Does Seattle Mayor Ed Murray take business and Seattle’s strong economy for granted? Maybe not. But he shouldn’t assume the golden goose is invulnerable to outside shocks or policy blunders from City Hall.
Before coming to Seattle, I covered business news in five big cities and two smaller ones. In every case, the mayors were de facto chief economic development officers.
Recruiting new companies, retaining existing ones and focusing on business and job creation were among their most important tasks. Along with failing to plow the streets after a snowstorm, indifference to the local economy could mean electoral doomsday for these mayors.
Seattle is different.
In his State of the City address this past week, Mayor Ed Murray noted cranes on the skyline, high median income and 90,000 jobs created since 2010. But he did so almost as a bystander.
Most Read Stories
What captured his passion, aside from delivering the speech at a mosque in the age of Donald Trump, was helping the marginalized, especially the homeless:
“But for many — in fact, for thousands who are losing hope and witnessing Seattle’s renewed vitality from the sidelines — our city’s success is only a harsh notice that they are living in another Seattle: the ‘Other Seattle,’ ” he said.

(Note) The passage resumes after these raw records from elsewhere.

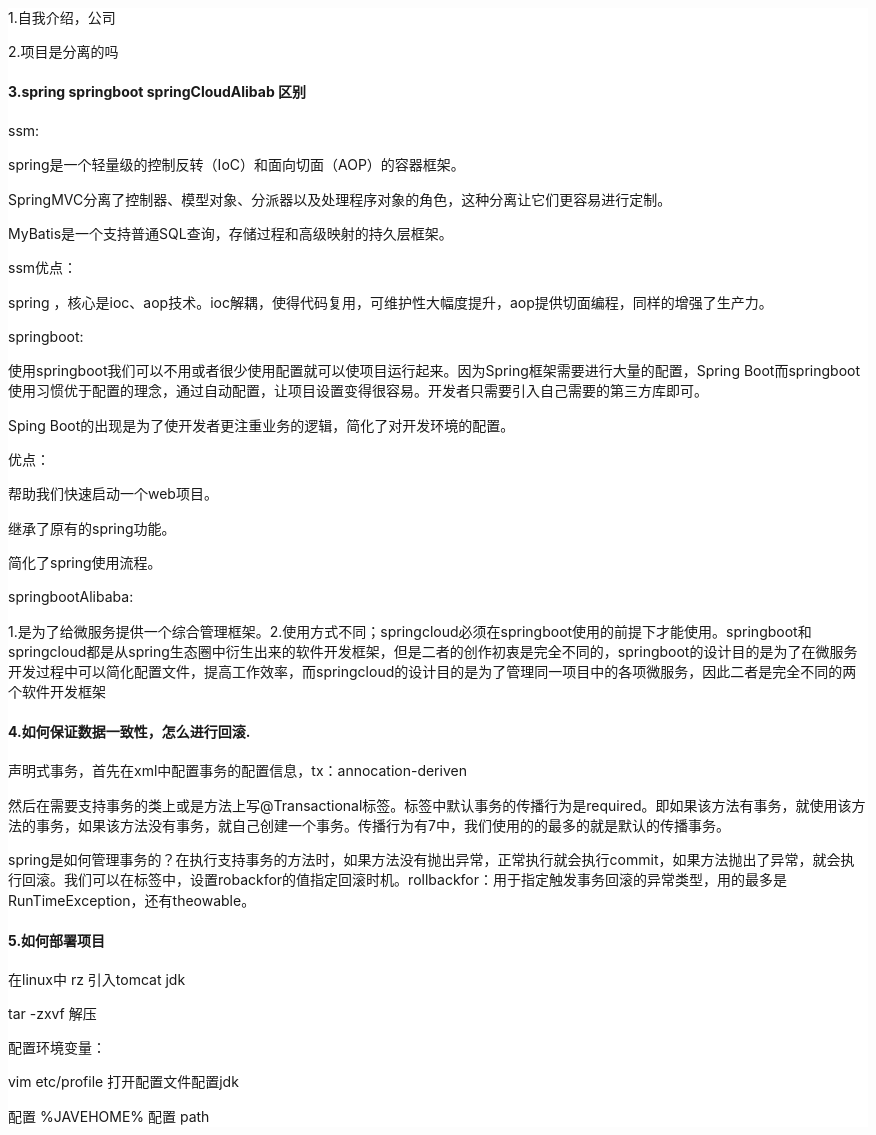 1.自我介绍，公司

2.项目是分离的吗

#### 3.spring springboot springCloudAlibab 区别

ssm:

spring是一个轻量级的控制反转（IoC）和面向切面（AOP）的容器框架。

SpringMVC分离了控制器、模型对象、分派器以及处理程序对象的角色，这种分离让它们更容易进行定制。

MyBatis是一个支持普通SQL查询，存储过程和高级映射的持久层框架。

ssm优点：

spring ，核心是ioc、aop技术。ioc解耦，使得代码复用，可维护性大幅度提升，aop提供切面编程，同样的增强了生产力。

springboot:

使用springboot我们可以不用或者很少使用配置就可以使项目运行起来。因为Spring框架需要进行大量的配置，Spring Boot而springboot使用习惯优于配置的理念，通过自动配置，让项目设置变得很容易。开发者只需要引入自己需要的第三方库即可。

Sping Boot的出现是为了使开发者更注重业务的逻辑，简化了对开发环境的配置。

优点：

帮助我们快速启动一个web项目。

继承了原有的spring功能。

简化了spring使用流程。

springbootAlibaba:

​	1.是为了给微服务提供一个综合管理框架。2.使用方式不同；springcloud必须在springboot使用的前提下才能使用。springboot和springcloud都是从spring生态圈中衍生出来的软件开发框架，但是二者的创作初衷是完全不同的，springboot的设计目的是为了在微服务开发过程中可以简化配置文件，提高工作效率，而springcloud的设计目的是为了管理同一项目中的各项微服务，因此二者是完全不同的两个软件开发框架



#### 4.如何保证数据一致性，怎么进行回滚.

声明式事务，首先在xml中配置事务的配置信息，tx：annocation-deriven

然后在需要支持事务的类上或是方法上写@Transactional标签。标签中默认事务的传播行为是required。即如果该方法有事务，就使用该方法的事务，如果该方法没有事务，就自己创建一个事务。传播行为有7中，我们使用的的最多的就是默认的传播事务。

spring是如何管理事务的？在执行支持事务的方法时，如果方法没有抛出异常，正常执行就会执行commit，如果方法抛出了异常，就会执行回滚。我们可以在标签中，设置robackfor的值指定回滚时机。rollbackfor：用于指定触发事务回滚的异常类型，用的最多是RunTimeException，还有theowable。



#### 5.如何部署项目

在linux中 rz 引入tomcat  jdk   

tar -zxvf  解压

配置环境变量： 

vim etc/profile 打开配置文件配置jdk

配置  %JAVEHOME%   配置 path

As for businesses, he called on them “to raise $25 million over the next five years focused on disruptive innovations that will get more homeless individuals and families into housing.”
One could argue that “disruptive innovations” tend to push the most vulnerable further down the mountainside. But set that aside. I suppose he’s trying to use tech lingo in technopolis.
In addition, Murray proposed a five-year, $275 million property-tax levy to double spending on homelessness.
Good intentions noted — but the plan raises some serious questions.
The 2016 Homeless Assessment Report to Congress by the Department…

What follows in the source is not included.